DATA:
########################################
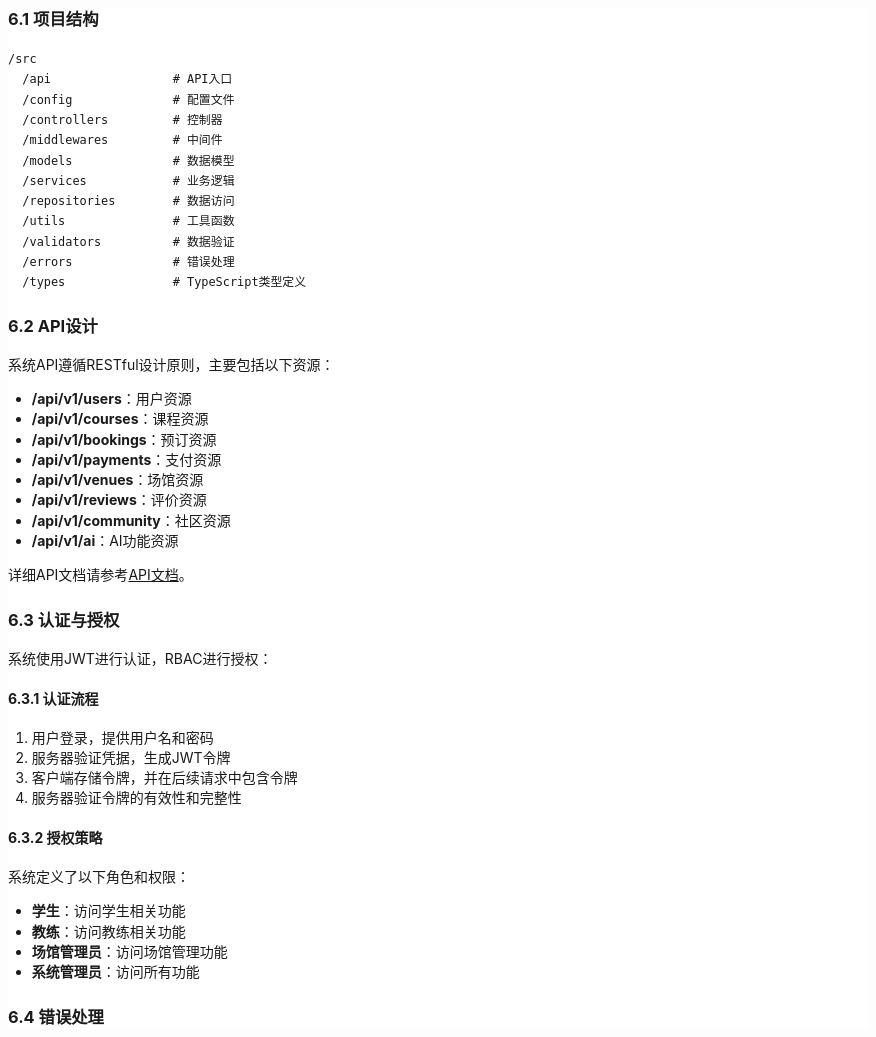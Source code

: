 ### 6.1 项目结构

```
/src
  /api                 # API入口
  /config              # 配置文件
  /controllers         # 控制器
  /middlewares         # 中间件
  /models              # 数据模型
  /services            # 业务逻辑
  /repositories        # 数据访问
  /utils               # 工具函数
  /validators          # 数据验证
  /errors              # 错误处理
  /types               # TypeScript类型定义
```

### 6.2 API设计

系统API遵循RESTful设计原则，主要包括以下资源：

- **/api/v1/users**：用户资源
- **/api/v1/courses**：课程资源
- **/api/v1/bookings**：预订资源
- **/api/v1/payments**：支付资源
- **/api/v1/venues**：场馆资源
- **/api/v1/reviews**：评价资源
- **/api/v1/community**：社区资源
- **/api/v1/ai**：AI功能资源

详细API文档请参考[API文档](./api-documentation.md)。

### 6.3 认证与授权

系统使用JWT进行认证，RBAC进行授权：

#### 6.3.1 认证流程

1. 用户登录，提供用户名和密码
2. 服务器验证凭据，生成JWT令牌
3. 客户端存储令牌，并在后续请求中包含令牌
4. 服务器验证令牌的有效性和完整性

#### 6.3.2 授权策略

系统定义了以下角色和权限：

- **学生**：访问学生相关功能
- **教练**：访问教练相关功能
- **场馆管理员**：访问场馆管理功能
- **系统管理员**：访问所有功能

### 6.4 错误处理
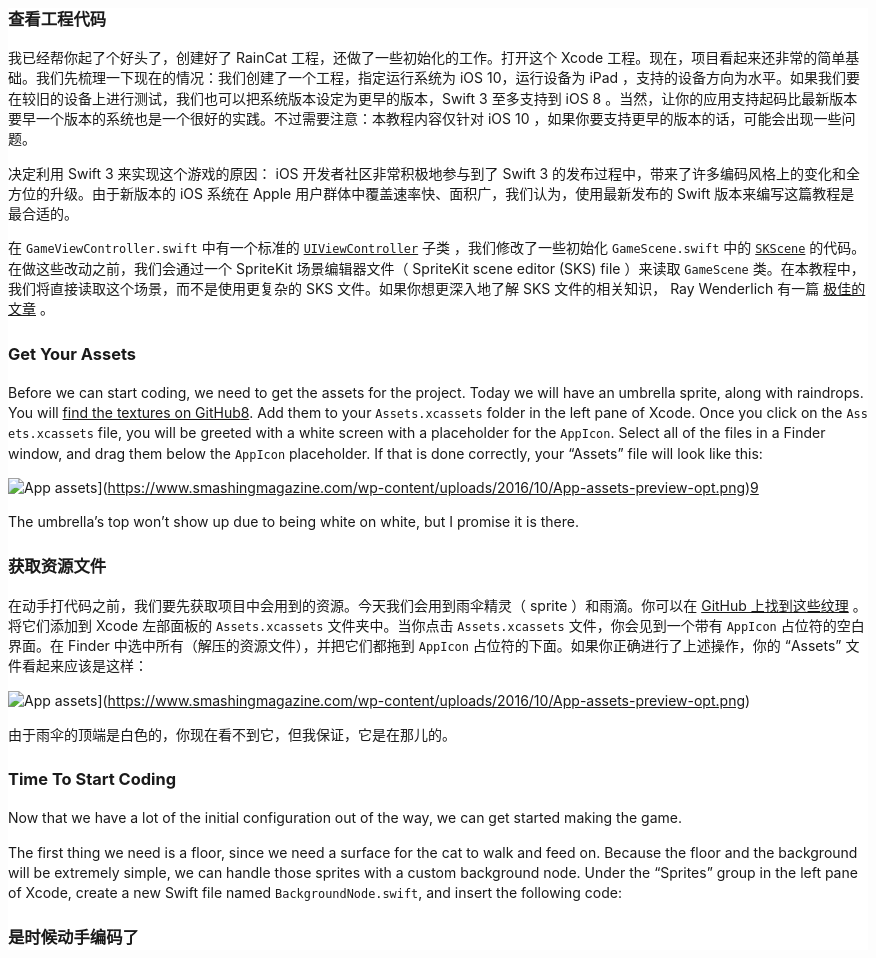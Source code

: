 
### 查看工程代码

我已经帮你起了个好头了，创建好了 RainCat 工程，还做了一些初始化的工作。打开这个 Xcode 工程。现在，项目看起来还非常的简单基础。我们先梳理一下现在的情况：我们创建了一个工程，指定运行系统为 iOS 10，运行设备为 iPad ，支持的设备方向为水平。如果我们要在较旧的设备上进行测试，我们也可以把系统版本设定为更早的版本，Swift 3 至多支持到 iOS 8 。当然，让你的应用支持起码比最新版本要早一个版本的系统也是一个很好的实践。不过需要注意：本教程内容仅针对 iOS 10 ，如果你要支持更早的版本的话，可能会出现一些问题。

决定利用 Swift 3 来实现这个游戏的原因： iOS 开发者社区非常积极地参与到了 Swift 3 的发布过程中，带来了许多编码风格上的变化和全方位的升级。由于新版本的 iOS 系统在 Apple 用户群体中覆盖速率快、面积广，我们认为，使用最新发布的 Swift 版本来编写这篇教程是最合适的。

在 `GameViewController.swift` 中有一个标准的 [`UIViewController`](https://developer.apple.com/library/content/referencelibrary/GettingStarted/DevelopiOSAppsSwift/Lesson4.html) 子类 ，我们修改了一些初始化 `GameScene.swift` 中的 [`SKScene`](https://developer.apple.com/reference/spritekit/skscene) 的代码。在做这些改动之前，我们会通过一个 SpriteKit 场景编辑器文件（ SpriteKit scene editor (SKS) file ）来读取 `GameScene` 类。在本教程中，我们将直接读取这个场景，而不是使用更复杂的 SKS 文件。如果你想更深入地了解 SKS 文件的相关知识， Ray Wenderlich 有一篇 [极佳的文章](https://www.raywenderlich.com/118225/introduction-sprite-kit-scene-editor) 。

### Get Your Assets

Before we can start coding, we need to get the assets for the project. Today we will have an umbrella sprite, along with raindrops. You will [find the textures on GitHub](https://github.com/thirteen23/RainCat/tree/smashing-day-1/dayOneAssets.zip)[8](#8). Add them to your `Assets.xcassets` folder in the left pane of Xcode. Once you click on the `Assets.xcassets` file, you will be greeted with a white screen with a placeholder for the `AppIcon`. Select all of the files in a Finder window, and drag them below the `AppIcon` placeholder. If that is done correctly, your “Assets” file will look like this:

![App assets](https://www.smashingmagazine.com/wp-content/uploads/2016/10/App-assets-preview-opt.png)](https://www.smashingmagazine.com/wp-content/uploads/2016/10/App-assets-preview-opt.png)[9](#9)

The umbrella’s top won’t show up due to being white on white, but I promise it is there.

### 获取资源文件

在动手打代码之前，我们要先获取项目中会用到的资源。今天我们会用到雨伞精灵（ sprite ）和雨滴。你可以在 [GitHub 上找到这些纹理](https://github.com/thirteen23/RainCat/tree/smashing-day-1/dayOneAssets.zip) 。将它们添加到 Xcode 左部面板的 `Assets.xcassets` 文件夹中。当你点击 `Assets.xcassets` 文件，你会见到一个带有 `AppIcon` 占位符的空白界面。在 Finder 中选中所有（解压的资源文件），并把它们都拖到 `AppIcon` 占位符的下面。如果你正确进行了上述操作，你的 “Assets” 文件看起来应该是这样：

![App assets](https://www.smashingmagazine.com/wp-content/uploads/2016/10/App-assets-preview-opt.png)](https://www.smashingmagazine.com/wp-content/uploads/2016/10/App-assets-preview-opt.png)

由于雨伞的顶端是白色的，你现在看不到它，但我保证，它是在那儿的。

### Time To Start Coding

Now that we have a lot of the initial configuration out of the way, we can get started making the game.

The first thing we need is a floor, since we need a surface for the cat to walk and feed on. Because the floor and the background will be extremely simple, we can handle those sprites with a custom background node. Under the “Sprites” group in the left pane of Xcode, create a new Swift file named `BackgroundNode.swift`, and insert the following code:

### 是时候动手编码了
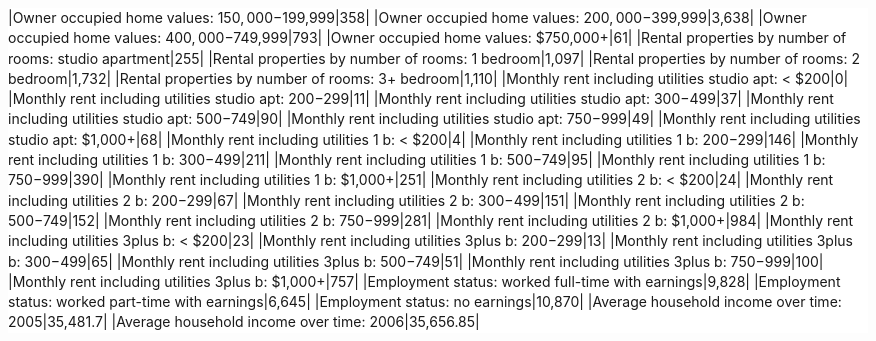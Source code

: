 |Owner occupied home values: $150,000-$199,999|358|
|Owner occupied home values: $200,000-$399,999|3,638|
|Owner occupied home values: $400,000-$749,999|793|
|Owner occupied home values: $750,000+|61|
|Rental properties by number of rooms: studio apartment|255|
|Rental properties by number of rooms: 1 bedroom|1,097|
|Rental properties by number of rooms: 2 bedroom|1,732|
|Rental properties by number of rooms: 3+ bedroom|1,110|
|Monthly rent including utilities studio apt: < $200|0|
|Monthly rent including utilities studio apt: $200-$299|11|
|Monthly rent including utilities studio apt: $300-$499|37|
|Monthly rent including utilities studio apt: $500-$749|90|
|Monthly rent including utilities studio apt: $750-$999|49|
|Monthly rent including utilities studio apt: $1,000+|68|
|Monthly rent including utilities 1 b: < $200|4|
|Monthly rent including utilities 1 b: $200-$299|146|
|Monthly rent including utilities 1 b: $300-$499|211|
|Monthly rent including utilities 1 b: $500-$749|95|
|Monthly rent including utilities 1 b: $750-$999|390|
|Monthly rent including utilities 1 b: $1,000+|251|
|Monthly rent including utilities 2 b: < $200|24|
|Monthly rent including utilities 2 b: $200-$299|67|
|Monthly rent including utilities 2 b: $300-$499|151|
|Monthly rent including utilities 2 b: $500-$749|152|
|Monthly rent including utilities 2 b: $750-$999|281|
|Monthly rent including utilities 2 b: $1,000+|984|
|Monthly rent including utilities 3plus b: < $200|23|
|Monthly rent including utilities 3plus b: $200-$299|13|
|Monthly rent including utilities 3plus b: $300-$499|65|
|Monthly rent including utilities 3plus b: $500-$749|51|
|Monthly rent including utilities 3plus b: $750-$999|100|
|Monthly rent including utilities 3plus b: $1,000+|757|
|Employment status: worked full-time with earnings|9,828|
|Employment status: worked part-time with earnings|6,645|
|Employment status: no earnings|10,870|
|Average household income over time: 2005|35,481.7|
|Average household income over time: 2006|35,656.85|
########################################
INSTRUCTIONS FOR THE TASK: Above this instruction are the records; retype exactly the lines from the one containing "home values: $150,000-$199,999|358|" up to and including the one containing "2 b: $750-$999|281|".

SOLUTION BELOW:
: |Owner occupied home values: $150,000-$199,999|358|
|Owner occupied home values: $200,000-$399,999|3,638|
|Owner occupied home values: $400,000-$749,999|793|
|Owner occupied home values: $750,000+|61|
|Rental properties by number of rooms: studio apartment|255|
|Rental properties by number of rooms: 1 bedroom|1,097|
|Rental properties by number of rooms: 2 bedroom|1,732|
|Rental properties by number of rooms: 3+ bedroom|1,110|
|Monthly rent including utilities studio apt: < $200|0|
|Monthly rent including utilities studio apt: $200-$299|11|
|Monthly rent including utilities studio apt: $300-$499|37|
|Monthly rent including utilities studio apt: $500-$749|90|
|Monthly rent including utilities studio apt: $750-$999|49|
|Monthly rent including utilities studio apt: $1,000+|68|
|Monthly rent including utilities 1 b: < $200|4|
|Monthly rent including utilities 1 b: $200-$299|146|
|Monthly rent including utilities 1 b: $300-$499|211|
|Monthly rent including utilities 1 b: $500-$749|95|
|Monthly rent including utilities 1 b: $750-$999|390|
|Monthly rent including utilities 1 b: $1,000+|251|
|Monthly rent including utilities 2 b: < $200|24|
|Monthly rent including utilities 2 b: $200-$299|67|
|Monthly rent including utilities 2 b: $300-$499|151|
|Monthly rent including utilities 2 b: $500-$749|152|
|Monthly rent including utilities 2 b: $750-$999|281|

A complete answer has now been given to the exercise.